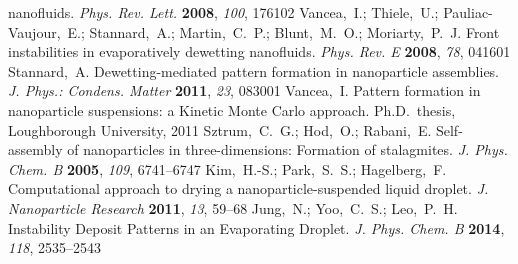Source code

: \documentclass[journal=langd5,manuscript=article]{achemso}
\begin{document}
\begin{mcitethebibliography}{71}
  nanofluids. \emph{Phys. Rev. Lett.} \textbf{2008}, \emph{100}, 176102\relax
\mciteBstWouldAddEndPuncttrue
\mciteSetBstMidEndSepPunct{\mcitedefaultmidpunct}
{\mcitedefaultendpunct}{\mcitedefaultseppunct}\relax
\EndOfBibitem
{}
Vancea,~I.; Thiele,~U.; Pauliac-Vaujour,~E.; Stannard,~A.; Martin,~C.~P.;
  Blunt,~M.~O.; Moriarty,~P.~J. Front instabilities in evaporatively dewetting
  nanofluids. \emph{Phys. Rev. E} \textbf{2008}, \emph{78}, 041601\relax
\mciteBstWouldAddEndPuncttrue
\mciteSetBstMidEndSepPunct{\mcitedefaultmidpunct}
{\mcitedefaultendpunct}{\mcitedefaultseppunct}\relax
\EndOfBibitem
{}
Stannard,~A. Dewetting-mediated pattern formation in nanoparticle assemblies.
  \emph{J. Phys.: Condens. Matter} \textbf{2011}, \emph{23}, 083001\relax
\mciteBstWouldAddEndPuncttrue
\mciteSetBstMidEndSepPunct{\mcitedefaultmidpunct}
{\mcitedefaultendpunct}{\mcitedefaultseppunct}\relax
\EndOfBibitem
{}
Vancea,~I. Pattern formation in nanoparticle suspensions: a Kinetic Monte Carlo
  approach. Ph.D.\ thesis, Loughborough University, 2011\relax
\mciteBstWouldAddEndPuncttrue
\mciteSetBstMidEndSepPunct{\mcitedefaultmidpunct}
{\mcitedefaultendpunct}{\mcitedefaultseppunct}\relax
\EndOfBibitem
{}
Sztrum,~C.~G.; Hod,~O.; Rabani,~E. Self-assembly of nanoparticles in
  three-dimensions: Formation of stalagmites. \emph{J. Phys. Chem. B}
  \textbf{2005}, \emph{109}, 6741--6747\relax
\mciteBstWouldAddEndPuncttrue
\mciteSetBstMidEndSepPunct{\mcitedefaultmidpunct}
{\mcitedefaultendpunct}{\mcitedefaultseppunct}\relax
\EndOfBibitem
{}
Kim,~H.-S.; Park,~S.~S.; Hagelberg,~F. Computational approach to drying a
  nanoparticle-suspended liquid droplet. \emph{J. Nanoparticle Research}
  \textbf{2011}, \emph{13}, 59--68\relax
\mciteBstWouldAddEndPuncttrue
\mciteSetBstMidEndSepPunct{\mcitedefaultmidpunct}
{\mcitedefaultendpunct}{\mcitedefaultseppunct}\relax
\EndOfBibitem
{}
Jung,~N.; Yoo,~C.~S.; Leo,~P.~H. Instability Deposit Patterns in an Evaporating
  Droplet. \emph{J. Phys. Chem. B} \textbf{2014}, \emph{118}, 2535--2543\relax
\mciteBstWouldAddEndPuncttrue
\mciteSetBstMidEndSepPunct{\mcitedefaultmidpunct}
{\mcitedefaultendpunct}{\mcitedefaultseppunct}\relax
\EndOfBibitem
{}

\end{mcitethebibliography}
\end{document}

===============

(EXERCISE INSTRUCTIONS): Your reply should hold all the lines from the listing above in which "mcitethebibliography" appears.

(ANSWER SPACE):
\begin{mcitethebibliography}{71}
\end{mcitethebibliography}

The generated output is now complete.